(Plain-text document sources)
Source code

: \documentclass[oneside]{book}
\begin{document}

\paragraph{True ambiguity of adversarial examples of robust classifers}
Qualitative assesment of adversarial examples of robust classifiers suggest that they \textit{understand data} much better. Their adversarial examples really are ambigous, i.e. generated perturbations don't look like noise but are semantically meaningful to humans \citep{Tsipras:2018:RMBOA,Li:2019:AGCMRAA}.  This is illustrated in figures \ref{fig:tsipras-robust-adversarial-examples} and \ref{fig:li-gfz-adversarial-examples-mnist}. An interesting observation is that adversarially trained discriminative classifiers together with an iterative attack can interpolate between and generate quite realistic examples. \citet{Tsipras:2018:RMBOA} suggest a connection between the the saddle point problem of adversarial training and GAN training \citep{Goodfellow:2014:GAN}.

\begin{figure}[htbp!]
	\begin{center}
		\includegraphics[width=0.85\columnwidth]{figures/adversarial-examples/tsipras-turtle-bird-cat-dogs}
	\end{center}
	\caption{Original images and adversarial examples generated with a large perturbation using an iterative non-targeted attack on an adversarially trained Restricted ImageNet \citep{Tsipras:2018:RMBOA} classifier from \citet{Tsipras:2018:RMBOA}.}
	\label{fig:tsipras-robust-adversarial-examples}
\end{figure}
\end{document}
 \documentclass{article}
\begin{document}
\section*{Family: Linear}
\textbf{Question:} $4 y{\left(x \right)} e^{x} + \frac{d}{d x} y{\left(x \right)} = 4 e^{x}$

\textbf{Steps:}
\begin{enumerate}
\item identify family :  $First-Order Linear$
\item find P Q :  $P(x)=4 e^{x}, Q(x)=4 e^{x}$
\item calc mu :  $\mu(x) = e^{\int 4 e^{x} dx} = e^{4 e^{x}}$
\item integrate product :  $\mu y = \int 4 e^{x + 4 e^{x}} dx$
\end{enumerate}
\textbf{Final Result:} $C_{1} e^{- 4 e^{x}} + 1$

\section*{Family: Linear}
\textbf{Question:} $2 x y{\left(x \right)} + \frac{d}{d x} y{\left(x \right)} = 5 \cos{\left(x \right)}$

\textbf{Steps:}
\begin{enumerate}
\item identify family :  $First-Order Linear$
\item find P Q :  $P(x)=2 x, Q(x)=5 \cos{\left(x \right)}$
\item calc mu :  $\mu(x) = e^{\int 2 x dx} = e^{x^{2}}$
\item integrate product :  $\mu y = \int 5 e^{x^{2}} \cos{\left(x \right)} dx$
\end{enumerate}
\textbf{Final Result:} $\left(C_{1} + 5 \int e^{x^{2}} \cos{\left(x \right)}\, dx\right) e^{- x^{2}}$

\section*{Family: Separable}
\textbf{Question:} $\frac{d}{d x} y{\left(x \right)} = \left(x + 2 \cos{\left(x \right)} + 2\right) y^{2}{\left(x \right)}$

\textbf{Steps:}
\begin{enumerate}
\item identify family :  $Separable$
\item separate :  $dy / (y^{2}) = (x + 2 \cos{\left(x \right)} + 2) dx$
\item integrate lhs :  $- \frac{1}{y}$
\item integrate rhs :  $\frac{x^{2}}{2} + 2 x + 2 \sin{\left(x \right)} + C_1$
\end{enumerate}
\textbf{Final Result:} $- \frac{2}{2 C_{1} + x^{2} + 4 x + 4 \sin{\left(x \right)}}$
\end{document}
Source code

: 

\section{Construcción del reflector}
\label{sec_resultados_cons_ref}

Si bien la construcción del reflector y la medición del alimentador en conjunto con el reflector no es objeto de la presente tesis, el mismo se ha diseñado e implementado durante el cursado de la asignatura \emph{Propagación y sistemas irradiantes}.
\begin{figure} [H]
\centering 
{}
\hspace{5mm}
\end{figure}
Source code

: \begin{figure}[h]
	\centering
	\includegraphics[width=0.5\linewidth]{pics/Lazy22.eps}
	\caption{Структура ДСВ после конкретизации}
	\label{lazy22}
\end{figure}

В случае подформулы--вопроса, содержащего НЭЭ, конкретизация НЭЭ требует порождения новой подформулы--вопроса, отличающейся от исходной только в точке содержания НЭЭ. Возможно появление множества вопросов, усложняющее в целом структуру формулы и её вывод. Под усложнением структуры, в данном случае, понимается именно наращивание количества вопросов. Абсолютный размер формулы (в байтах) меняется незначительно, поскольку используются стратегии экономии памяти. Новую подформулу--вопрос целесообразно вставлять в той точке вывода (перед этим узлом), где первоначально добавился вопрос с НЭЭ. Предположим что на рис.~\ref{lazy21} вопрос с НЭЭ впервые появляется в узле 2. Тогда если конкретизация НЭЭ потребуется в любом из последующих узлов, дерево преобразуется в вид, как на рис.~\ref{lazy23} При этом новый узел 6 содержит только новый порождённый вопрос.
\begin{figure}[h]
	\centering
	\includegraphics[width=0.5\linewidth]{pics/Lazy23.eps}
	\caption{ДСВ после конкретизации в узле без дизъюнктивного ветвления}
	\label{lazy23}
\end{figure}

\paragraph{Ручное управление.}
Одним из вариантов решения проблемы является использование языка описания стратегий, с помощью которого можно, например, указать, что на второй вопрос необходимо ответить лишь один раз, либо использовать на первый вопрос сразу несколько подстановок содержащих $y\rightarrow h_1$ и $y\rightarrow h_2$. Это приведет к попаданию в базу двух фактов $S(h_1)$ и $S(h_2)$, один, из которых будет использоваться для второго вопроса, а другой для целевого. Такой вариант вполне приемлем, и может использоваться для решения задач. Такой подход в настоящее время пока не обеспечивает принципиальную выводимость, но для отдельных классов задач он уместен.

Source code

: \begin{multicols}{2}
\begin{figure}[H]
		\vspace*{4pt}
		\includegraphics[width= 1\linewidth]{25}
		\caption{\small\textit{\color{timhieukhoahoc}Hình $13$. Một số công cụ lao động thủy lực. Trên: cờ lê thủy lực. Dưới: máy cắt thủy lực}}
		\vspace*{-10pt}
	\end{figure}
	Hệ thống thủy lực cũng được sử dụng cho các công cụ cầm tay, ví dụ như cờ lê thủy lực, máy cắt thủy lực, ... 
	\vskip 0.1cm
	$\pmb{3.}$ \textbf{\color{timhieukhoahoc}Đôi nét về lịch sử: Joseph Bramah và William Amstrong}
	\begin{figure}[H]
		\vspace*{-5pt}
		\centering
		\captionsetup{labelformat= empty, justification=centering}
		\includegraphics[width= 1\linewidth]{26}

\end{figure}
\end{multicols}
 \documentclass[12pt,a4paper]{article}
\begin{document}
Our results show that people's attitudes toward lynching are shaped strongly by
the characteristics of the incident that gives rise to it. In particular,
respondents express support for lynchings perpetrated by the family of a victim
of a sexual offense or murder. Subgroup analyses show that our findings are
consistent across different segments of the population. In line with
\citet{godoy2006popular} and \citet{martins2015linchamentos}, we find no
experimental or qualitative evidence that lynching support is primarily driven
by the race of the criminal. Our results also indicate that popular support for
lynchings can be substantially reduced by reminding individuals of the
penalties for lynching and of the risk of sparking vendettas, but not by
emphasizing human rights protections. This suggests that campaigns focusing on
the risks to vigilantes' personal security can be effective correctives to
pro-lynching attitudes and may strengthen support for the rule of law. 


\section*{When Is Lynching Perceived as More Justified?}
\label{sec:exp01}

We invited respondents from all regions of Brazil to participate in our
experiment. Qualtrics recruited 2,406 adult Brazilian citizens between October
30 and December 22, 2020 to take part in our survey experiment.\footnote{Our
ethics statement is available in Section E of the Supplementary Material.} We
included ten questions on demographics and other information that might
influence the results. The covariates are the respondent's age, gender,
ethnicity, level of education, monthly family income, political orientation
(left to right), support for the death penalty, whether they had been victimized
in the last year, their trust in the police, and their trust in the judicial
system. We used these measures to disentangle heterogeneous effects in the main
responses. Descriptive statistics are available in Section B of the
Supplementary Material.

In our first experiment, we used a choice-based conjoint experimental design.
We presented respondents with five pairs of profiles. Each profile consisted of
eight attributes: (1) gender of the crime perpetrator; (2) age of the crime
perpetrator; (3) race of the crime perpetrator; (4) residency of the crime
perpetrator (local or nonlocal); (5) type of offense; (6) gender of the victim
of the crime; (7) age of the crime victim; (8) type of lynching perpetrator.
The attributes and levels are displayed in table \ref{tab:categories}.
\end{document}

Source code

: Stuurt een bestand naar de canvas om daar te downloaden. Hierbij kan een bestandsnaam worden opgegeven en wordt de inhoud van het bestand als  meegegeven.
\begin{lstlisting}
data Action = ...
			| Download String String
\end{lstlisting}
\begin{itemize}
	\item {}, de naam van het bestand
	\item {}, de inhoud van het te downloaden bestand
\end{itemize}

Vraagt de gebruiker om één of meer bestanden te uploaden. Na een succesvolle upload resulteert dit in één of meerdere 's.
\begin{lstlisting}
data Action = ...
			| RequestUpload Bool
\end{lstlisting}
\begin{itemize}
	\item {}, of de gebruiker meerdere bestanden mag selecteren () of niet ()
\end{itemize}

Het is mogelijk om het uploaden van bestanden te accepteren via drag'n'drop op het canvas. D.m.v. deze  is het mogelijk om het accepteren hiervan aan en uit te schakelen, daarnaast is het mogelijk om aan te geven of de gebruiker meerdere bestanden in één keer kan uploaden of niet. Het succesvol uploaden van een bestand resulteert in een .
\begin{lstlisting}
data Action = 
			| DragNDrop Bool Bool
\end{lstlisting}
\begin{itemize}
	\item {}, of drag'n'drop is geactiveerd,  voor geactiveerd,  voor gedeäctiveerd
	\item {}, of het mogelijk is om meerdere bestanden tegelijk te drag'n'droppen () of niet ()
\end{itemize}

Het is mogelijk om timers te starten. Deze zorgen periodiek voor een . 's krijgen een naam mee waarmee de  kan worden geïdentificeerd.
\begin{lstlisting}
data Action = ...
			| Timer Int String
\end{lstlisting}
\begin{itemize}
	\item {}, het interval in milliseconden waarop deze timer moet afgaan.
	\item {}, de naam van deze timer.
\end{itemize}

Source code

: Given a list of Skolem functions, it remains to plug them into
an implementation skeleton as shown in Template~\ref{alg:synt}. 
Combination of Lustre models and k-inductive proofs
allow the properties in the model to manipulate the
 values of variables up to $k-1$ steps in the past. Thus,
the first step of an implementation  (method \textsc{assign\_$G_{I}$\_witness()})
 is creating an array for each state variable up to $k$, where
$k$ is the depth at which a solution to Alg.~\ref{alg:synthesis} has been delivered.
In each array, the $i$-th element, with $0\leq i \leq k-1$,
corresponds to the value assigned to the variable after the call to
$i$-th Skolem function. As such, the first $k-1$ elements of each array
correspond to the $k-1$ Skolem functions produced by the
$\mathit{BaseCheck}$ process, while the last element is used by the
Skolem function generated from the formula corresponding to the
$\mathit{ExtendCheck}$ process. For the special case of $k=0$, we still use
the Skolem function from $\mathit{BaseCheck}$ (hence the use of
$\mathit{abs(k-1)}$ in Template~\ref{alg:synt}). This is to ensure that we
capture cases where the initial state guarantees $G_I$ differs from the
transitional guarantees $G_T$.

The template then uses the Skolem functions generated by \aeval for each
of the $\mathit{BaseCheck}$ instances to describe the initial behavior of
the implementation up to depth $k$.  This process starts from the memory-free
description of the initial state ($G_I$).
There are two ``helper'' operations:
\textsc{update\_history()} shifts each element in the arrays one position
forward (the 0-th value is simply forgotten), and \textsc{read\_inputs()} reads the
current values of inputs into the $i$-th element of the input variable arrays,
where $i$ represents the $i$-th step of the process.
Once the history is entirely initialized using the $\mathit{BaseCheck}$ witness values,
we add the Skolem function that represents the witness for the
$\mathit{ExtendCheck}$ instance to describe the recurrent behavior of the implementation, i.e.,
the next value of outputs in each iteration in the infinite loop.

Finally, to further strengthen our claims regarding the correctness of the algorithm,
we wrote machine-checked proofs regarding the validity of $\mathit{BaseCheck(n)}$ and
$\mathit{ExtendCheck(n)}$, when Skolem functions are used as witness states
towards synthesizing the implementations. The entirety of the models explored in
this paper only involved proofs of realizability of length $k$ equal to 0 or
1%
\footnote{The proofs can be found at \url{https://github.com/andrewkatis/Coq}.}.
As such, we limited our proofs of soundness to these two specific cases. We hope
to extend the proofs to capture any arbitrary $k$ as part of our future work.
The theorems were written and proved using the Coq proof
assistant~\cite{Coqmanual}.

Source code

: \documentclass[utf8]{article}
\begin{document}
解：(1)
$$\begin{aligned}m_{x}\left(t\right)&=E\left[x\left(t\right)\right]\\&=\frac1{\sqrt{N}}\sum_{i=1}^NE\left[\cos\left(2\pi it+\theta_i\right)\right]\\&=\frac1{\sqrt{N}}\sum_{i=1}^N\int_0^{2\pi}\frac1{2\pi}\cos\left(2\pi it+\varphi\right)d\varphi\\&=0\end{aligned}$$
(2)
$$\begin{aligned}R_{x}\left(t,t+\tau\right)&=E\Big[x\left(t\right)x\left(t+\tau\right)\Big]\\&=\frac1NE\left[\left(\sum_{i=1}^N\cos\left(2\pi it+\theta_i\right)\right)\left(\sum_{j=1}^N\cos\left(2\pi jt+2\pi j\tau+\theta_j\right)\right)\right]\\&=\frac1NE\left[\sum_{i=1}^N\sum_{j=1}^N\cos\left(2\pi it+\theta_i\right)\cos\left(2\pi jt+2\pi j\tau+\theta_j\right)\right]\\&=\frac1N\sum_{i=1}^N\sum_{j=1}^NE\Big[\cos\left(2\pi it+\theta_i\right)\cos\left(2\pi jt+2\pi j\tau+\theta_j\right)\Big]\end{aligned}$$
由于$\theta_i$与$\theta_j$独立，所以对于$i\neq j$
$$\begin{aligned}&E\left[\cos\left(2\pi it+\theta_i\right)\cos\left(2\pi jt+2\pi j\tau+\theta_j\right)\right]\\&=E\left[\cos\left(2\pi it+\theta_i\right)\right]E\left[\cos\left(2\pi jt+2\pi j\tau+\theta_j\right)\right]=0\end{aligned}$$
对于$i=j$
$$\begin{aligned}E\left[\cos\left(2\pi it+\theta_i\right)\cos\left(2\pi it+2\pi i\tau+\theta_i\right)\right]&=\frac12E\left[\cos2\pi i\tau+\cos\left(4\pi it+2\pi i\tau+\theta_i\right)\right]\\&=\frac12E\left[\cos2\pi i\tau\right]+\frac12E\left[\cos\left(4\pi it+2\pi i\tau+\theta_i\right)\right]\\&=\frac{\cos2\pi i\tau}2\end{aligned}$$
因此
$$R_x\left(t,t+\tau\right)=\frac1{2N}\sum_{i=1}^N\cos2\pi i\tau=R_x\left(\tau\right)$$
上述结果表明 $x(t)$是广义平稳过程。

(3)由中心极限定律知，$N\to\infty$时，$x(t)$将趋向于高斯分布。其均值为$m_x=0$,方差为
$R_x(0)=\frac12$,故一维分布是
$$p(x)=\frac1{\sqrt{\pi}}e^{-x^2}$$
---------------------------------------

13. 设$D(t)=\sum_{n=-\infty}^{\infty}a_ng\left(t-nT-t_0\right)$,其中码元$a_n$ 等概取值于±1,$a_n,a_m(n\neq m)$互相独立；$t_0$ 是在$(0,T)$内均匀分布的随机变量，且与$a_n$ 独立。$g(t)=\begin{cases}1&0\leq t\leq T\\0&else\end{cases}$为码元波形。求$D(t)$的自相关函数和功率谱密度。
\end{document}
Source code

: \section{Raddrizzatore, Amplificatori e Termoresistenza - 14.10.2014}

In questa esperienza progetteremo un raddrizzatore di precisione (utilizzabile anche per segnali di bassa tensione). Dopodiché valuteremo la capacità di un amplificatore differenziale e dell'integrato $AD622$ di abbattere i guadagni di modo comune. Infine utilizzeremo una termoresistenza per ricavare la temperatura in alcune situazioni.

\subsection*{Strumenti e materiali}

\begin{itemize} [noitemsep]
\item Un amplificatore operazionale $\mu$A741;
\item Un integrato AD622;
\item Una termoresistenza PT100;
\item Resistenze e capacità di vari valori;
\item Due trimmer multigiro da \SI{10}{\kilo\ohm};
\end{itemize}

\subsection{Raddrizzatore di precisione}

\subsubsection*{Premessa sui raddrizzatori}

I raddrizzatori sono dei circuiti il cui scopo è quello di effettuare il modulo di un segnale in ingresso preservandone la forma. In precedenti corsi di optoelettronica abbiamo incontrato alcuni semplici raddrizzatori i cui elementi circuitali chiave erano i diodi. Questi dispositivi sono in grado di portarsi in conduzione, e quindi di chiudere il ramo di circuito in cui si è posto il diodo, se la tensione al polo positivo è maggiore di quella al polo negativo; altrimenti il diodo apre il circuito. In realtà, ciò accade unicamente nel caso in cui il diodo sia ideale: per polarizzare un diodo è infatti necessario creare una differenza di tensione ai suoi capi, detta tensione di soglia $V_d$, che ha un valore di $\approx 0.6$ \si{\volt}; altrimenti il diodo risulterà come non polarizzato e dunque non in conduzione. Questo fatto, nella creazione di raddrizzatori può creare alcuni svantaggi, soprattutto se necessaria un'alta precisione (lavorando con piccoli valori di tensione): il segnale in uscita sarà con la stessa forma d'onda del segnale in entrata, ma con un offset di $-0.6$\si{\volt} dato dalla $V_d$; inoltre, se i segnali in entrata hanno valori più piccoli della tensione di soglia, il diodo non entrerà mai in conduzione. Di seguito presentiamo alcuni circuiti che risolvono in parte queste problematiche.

WORK TASK >>
Every line above in which the word "been" occurs is to be copied.

EXERCISE SOLUTION >>
(left to right), support for the death penalty, whether they had been victimized
$k$ is the depth at which a solution to Alg.~\ref{alg:synthesis} has been delivered.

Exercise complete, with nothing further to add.